You have a toilet brush, I'm guessing. If you bought a new one, it is something that you have choice over and what you need is a reason to buy one. And good design helps provide that reason to consumers. Why buy brand X over brand Y? Good design is a reason to do it.

JEFFREY BROWN:

Back at the museum there were no toilet brushes in sight. But the exhibition's final section does contain some familiar items of the 90s. Here the lines are simple and clean, the material mostly plastic, the colors bright and translucent. Like these Apple computers.

CRAIG MILLER:

The cube is clear plastic with the elements exposed in it and the other computer here is translucent with this beautiful white surface and these hot colors. But then you turn the computer on, it glows.

JEFFREY BROWN:

Finally, there's the Garbo trashcan, by Karim Rashid, a leader among new, young designers.

CRAIG MILLER:

Rashid has, he wants that beautiful play between the undulating shape of it and then the top of it and then the handle.
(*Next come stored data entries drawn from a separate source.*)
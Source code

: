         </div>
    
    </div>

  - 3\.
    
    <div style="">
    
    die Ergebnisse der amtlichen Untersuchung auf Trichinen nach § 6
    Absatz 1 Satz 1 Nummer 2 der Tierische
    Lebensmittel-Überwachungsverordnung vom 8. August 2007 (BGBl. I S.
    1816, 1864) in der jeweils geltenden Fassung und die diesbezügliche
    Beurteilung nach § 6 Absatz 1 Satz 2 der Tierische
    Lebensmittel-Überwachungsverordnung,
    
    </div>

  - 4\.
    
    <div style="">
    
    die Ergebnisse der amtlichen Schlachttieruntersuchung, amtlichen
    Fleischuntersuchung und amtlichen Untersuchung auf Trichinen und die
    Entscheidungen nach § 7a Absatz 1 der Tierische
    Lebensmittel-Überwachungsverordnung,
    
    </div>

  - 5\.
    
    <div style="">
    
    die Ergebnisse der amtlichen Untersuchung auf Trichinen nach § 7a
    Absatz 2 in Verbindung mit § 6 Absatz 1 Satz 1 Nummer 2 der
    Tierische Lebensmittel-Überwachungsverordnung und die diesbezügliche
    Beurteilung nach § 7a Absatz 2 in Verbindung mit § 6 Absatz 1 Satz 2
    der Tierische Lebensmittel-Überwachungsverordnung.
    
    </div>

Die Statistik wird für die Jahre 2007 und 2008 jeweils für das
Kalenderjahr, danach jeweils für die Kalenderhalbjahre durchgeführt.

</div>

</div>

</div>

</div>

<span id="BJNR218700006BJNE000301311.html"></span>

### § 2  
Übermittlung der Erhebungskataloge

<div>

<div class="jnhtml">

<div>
So it becomes a beautiful composition of these flowing lines. And yet it's something that's a simple plastic garbage can.

JEFFREY BROWN:

Everybody needs one, right?

CRAIG MILLER:

Exactly, and also, even to the point where you see the garbage inside of it, you know.

JEFFREY BROWN:

It's translucent, so you can actually see through.

CRAIG MILLER:

You see the beautiful shadow of it.

JEFFREY BROWN:

The shadow of the garbage.

CRAIG MILLER:

Exactly. So it becomes this sort of beautiful, almost pentimento inside of the can. And yet it's your rubbish.

JEFFREY BROWN:

It's just a trashcan. But it's also one of the many choices that mark the last 25 years of American design. The U.S. Design exhibition moves next to Miami, and later to New York and Memphis.